About this task - An exact copy of every record below is needed, with the pictures left out.

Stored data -
Start of Block

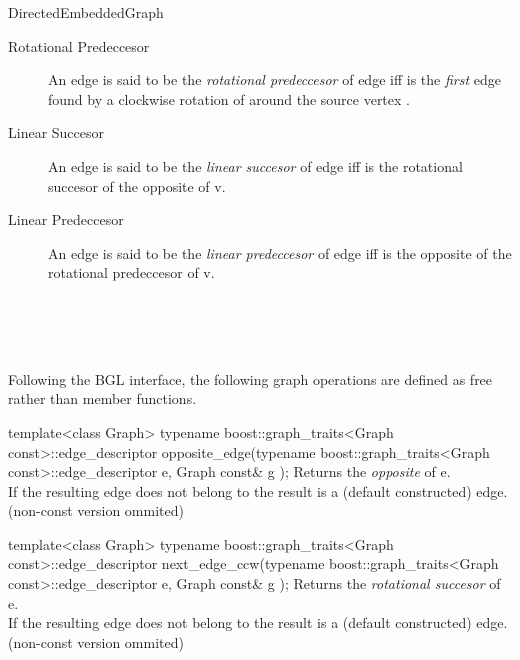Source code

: \begin{ccRefConcept}{DirectedEmbeddedGraph}
\begin{description}
\item[Rotational Predeccesor] 
An edge  is said to be the {\em rotational predeccesor}
of edge  iff  is the {\em first} edge found by 
a clockwise rotation of  around the source vertex .

\item[Linear Succesor] 
An edge  is said to be the {\em linear succesor} of edge 
 iff  is the rotational succesor of the opposite
of v.
 
\item[Linear Predeccesor] 
An edge  is said to be the {\em linear predeccesor} of edge 
 iff  is the opposite of the rotational predeccesor
of v.

\end{description}

\ccRefines
{}\\
\\
\\

\ccTypes

\ccOperations

Following the BGL interface, the following graph operations are defined as free rather than member functions.

  \ccFunction
  {template<class Graph>
  typename boost::graph_traits<Graph const>::edge_descriptor 
  opposite_edge(typename boost::graph_traits<Graph const>::edge_descriptor e, Graph const& g );
  }
  {Returns the {\em opposite} of e.\\
  If the resulting edge does not belong to  the result is a  (default constructed) edge.\\
  (non-const version ommited)
  }
  
  \ccFunction
  {template<class Graph>
  typename boost::graph_traits<Graph const>::edge_descriptor 
  next_edge_ccw(typename boost::graph_traits<Graph const>::edge_descriptor e, Graph const& g );
  }
  {Returns the {\em rotational succesor} of e.\\
  If the resulting edge does not belong to  the result is a  (default constructed) edge.\\
  (non-const version ommited)
  }
  

\end{ccRefConcept}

End of Block

Reply to the task -
Source code

: \begin{ccRefConcept}{DirectedEmbeddedGraph}
\begin{description}
\item[Rotational Predeccesor] 
An edge  is said to be the {\em rotational predeccesor}
of edge  iff  is the {\em first} edge found by 
a clockwise rotation of  around the source vertex .

\item[Linear Succesor] 
An edge  is said to be the {\em linear succesor} of edge 
 iff  is the rotational succesor of the opposite
of v.
 
\item[Linear Predeccesor] 
An edge  is said to be the {\em linear predeccesor} of edge 
 iff  is the opposite of the rotational predeccesor
of v.

\end{description}

\ccRefines
{}\\
\\
\\

\ccTypes

\ccOperations

Following the BGL interface, the following graph operations are defined as free rather than member functions.

  \ccFunction
  {template<class Graph>
  typename boost::graph_traits<Graph const>::edge_descriptor 
  opposite_edge(typename boost::graph_traits<Graph const>::edge_descriptor e, Graph const& g );
  }
  {Returns the {\em opposite} of e.\\
  If the resulting edge does not belong to  the result is a  (default constructed) edge.\\
  (non-const version ommited)
  }
  
  \ccFunction
  {template<class Graph>
  typename boost::graph_traits<Graph const>::edge_descriptor 
  next_edge_ccw(typename boost::graph_traits<Graph const>::edge_descriptor e, Graph const& g );
  }
  {Returns the {\em rotational succesor} of e.\\
  If the resulting edge does not belong to  the result is a  (default constructed) edge.\\
  (non-const version ommited)
  }
  

\end{ccRefConcept}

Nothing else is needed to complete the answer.